Court Opinion

ID: 6801897
Source: CourtListenerOpinion
Date Created: 2022-07-23 18:42:55.174212+00
Date Added: 2024-06-11T16:03:16.649448
License: Public Domain

BY THE COURT.
The motion is overruled; Parties may submit to the arbitrament of any number of men. The statutory arbi*39tration *does not take away the common law right. If it be [38 necessary to prove that the arbitrators were sworn, that fact may be proven by parol. The omission to return an award to the parties, if true, is no objection here, more than it would be upon a charge of perjury, committed by a witness before a court or jury, to urge that the court or jury could not agree upon a verdict and judgment. Verdict for the plaintiff, for twenty-seven dollars and fifty cents.

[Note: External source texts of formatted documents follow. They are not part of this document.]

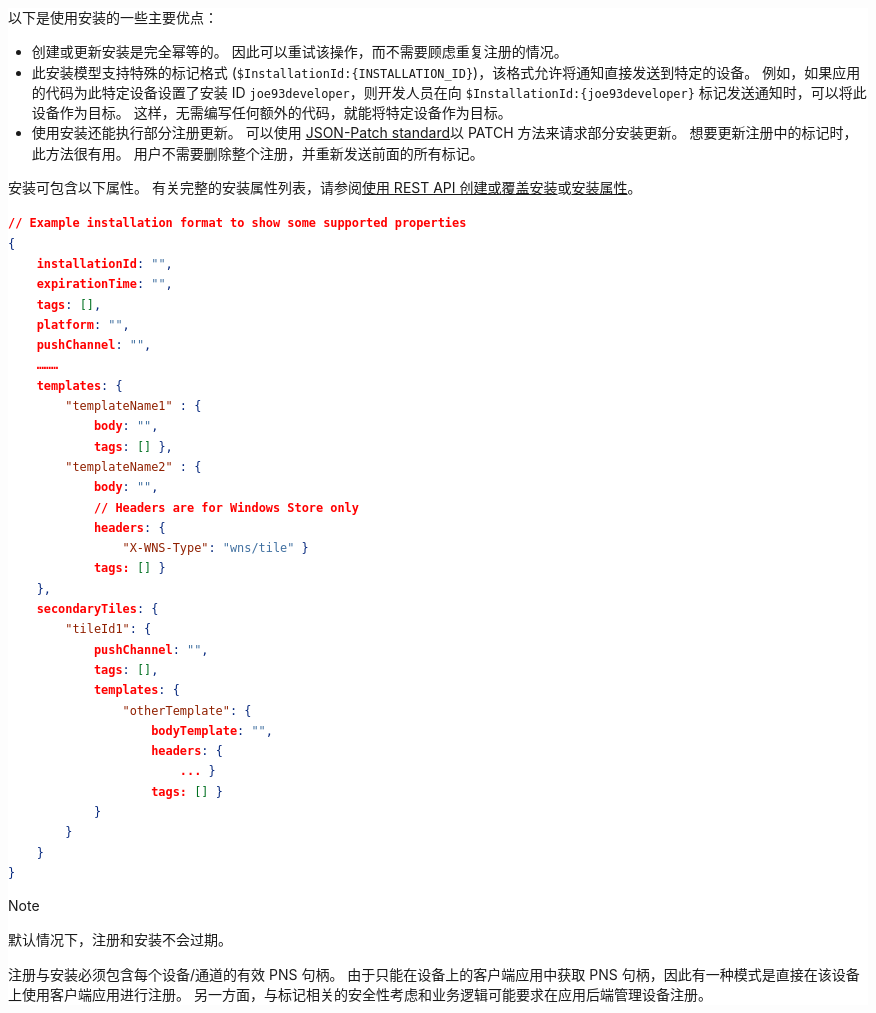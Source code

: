 以下是使用安装的一些主要优点：

- 创建或更新安装是完全幂等的。 因此可以重试该操作，而不需要顾虑重复注册的情况。
- 此安装模型支持特殊的标记格式 (`$InstallationId:{INSTALLATION_ID}`)，该格式允许将通知直接发送到特定的设备。 例如，如果应用的代码为此特定设备设置了安装 ID `joe93developer`，则开发人员在向 `$InstallationId:{joe93developer}` 标记发送通知时，可以将此设备作为目标。 这样，无需编写任何额外的代码，就能将特定设备作为目标。
- 使用安装还能执行部分注册更新。 可以使用 [JSON-Patch standard](https://tools.ietf.org/html/rfc6902)以 PATCH 方法来请求部分安装更新。 想要更新注册中的标记时，此方法很有用。 用户不需要删除整个注册，并重新发送前面的所有标记。

安装可包含以下属性。 有关完整的安装属性列表，请参阅[使用 REST API 创建或覆盖安装](/rest/api/notificationhubs/create-overwrite-installation)或[安装属性](/dotnet/api/microsoft.azure.notificationhubs.installation)。

```json
// Example installation format to show some supported properties
{
    installationId: "",
    expirationTime: "",
    tags: [],
    platform: "",
    pushChannel: "",
    ………
    templates: {
        "templateName1" : {
            body: "",
            tags: [] },
        "templateName2" : {
            body: "",
            // Headers are for Windows Store only
            headers: {
                "X-WNS-Type": "wns/tile" }
            tags: [] }
    },
    secondaryTiles: {
        "tileId1": {
            pushChannel: "",
            tags: [],
            templates: {
                "otherTemplate": {
                    bodyTemplate: "",
                    headers: {
                        ... }
                    tags: [] }
            }
        }
    }
}
```

> [!NOTE]
> 默认情况下，注册和安装不会过期。

注册与安装必须包含每个设备/通道的有效 PNS 句柄。 由于只能在设备上的客户端应用中获取 PNS 句柄，因此有一种模式是直接在该设备上使用客户端应用进行注册。 另一方面，与标记相关的安全性考虑和业务逻辑可能要求在应用后端管理设备注册。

Srazee moved in arrest of judgment,
because there was no colloquium set forth in the declaration.
BY THE COURT. It is true, as claimed by the defendant, that where words are not actionable in themselves, but become so by reason of their relation to some other thing, the plaintiff must set forth, as inducement, the matter relied upon in the declaration, and show the relation which the words complained of have to such matter. This declaration does both. It sets forth the case, the trial, the oath, the testimony given by plaintiff, and that the words complained of, were spoken of the plaintiff, the trial, and the evidence. The motion is overruled.
Judgment on the verdict.
[Common law mode of arbitration is in force in Ohio; State v. Jackson, 36 O. S. 281, 284.]